### Material for this task
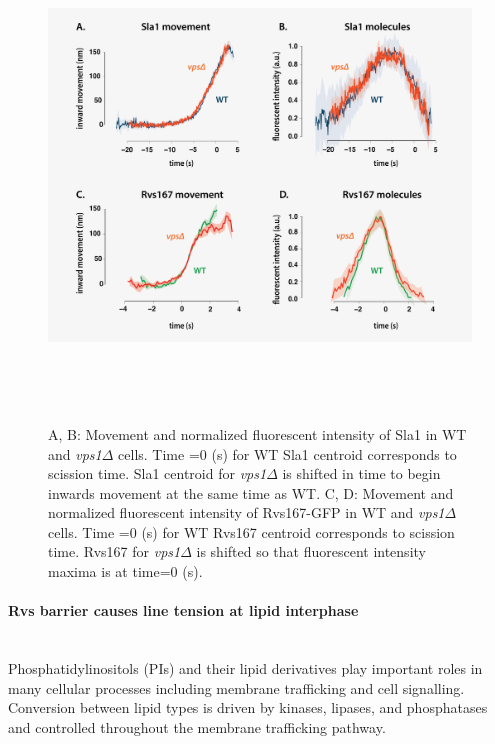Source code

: 	\begin{figure}[H]
	\centering
	\includegraphics[width=13cm,height=13cm,keepaspectratio]{figures/results_final/vps2}
	\caption[Tracking endocytic proteins in \textit{vps1$\Delta$} cells]
	{A, B: Movement and normalized fluorescent intensity of Sla1 in WT and \textit{vps1$\Delta$} cells. Time =0 (s) for WT Sla1 centroid corresponds to scission time. Sla1 centroid for \textit{vps1$\Delta$} is shifted in time to begin inwards movement at the same time as WT. 
		C, D: Movement and normalized fluorescent intensity of Rvs167-GFP in WT and  \textit{vps1$\Delta$} cells. Time =0 (s) for WT Rvs167 centroid corresponds to scission time. Rvs167 for \textit{vps1$\Delta$} is shifted so that fluorescent intensity maxima is at time=0 (s).
		\label{fig4_vpsdel2}}
\end{figure}



\newpage
	\paragraph{Rvs barrier causes line tension at lipid interphase}
			\mbox{}\\
Phosphatidylinositols (PIs) and their lipid derivatives play important roles in many cellular processes including membrane trafficking and cell signalling. Conversion between lipid types is driven by kinases, lipases, and phosphatases and controlled throughout the membrane trafficking pathway.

### About this exercise
Tally the lines of the records that contain the word "begin", then give only the tally.

### Completed task
2